June 13, 2012

Researchers Create Anti-Ice Surface

Derek Walter for redOrbit.com

A team of Harvard researchers has developed a superior method for keeping metal surfaces free of ice and frost.

It´s a difficult task, but one that could have substantial implications for metal surfaces used in wind turbines, aircraft, refrigeration systems, marine vessels and the construction industry. Airplane wings, railings, and other fabrication parts are just a sample of how often metal is used throughout the world in most of the largest industries.

The Harvard team, led by Joanna Aizenberg, a professor of materials science at the Harvard School of Engineering and Applied Sciences, has been seeking to find ways to minimize the impact of freezing temperatures on metal-based materials.
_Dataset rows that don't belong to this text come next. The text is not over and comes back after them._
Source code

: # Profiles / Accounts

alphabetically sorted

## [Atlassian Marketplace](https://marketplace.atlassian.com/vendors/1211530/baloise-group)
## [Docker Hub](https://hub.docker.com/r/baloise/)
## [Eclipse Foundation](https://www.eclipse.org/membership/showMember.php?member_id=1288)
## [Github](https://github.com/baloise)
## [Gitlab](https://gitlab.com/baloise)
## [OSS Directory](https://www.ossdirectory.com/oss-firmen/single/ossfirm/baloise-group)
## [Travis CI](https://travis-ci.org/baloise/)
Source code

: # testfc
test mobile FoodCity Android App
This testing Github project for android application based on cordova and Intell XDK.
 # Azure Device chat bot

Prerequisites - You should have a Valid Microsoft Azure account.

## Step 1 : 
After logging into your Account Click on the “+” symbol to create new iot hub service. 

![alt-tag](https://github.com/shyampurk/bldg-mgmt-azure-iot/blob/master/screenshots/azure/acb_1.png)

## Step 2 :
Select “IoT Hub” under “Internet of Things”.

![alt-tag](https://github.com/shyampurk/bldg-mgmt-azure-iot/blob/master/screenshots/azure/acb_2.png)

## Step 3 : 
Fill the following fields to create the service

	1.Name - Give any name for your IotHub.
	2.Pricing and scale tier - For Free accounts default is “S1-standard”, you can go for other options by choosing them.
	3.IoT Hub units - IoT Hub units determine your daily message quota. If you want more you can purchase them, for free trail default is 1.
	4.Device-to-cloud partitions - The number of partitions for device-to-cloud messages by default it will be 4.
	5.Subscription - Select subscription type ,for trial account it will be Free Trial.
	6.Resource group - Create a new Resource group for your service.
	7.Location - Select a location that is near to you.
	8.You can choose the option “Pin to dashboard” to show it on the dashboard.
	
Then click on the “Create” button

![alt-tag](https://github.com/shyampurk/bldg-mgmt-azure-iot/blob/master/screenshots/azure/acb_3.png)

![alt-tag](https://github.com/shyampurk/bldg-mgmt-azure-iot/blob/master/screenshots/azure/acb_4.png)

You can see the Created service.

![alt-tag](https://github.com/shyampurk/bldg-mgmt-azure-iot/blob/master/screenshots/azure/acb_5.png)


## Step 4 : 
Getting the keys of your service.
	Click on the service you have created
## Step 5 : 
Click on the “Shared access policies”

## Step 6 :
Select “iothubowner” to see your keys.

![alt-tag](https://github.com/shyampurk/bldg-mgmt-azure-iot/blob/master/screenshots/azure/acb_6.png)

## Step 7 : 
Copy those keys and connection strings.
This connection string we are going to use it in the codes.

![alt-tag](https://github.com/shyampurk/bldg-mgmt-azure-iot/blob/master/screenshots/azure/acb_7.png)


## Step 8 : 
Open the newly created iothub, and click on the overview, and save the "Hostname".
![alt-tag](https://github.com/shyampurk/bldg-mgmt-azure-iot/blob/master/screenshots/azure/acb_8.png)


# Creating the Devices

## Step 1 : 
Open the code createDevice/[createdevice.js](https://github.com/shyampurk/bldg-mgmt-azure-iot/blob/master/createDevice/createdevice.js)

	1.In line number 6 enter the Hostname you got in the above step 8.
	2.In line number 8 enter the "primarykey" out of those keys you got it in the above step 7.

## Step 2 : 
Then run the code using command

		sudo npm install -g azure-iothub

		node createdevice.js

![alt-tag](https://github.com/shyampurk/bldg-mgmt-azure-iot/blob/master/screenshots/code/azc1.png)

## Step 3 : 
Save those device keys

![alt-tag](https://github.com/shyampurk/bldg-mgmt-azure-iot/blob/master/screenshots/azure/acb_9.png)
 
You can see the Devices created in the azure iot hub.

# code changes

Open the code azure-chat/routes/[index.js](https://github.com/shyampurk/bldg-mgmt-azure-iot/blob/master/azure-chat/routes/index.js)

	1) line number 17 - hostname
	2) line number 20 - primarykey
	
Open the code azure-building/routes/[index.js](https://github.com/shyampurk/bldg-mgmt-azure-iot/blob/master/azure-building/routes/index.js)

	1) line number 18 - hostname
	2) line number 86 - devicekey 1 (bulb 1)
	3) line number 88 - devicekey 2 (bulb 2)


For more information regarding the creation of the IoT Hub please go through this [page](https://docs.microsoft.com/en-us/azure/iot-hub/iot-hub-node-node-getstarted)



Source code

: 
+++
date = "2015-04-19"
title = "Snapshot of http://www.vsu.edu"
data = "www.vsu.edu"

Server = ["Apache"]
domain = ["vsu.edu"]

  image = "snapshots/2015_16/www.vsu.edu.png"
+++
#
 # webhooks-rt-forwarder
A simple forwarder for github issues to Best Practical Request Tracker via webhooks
The inspiration? The water repellant leaves of the lotus flower. This effect is commonly known as the Lotus Effect. The complex architecture of the leaves´ surfaces minimizes adhesion.

Replicating this impact is a tremendous task. High humidity and extreme pressure are two major deterrents to a minimally adhesive surface.

To remedy this issue, the research team created a new technology suited for high humidity and extreme pressure. It´s called SLIPS (Slippery Liquid Infused Porous Surfaces).

SLIPS are designed to create a “molecularly-free” flat surface in which liquids will slide right off. This becomes more difficult to maintain as temperatures, change, however. In the case of airplanes, these metal surfaces are ones that have the most riding on the possibility of ice formation.

Aizenberg and her team found a way to cover the metal with a rugged material that the lubricant is able to attach to. The coating can then be sculpted to lock in the lubricant and then be covered over a large area.

Yet even with these advances, challenges remain, according to the research team.

“The lack of any practical way to eliminate the intrinsic defects and inhomogeneities that contribute to liquid condensation, pinning, freezing, and strong adhesion, have raised the question of whether any solid surface (irrespective of its topography or treatment) can ever be truly ice-preventive, especially at high-humidity, frost-forming conditions,” Aizenberg said.

The SLIPS technique shows the most promise among those that have been tried as of recent. According to the researchers, the SLIPS method demonstrated the prevention of ice forming at some very cold temperatures.

“Unlike lotus leaf-inspired icephobic surfaces, which fail under high humidity conditions, SLIPS-based icephobic materials, as our results suggest, can completely prevent ice formation at temperatures slightly below 0°C while dramatically reducing ice accumulation and adhesion under deep freezing, frost-forming conditions,” said Aizenberg.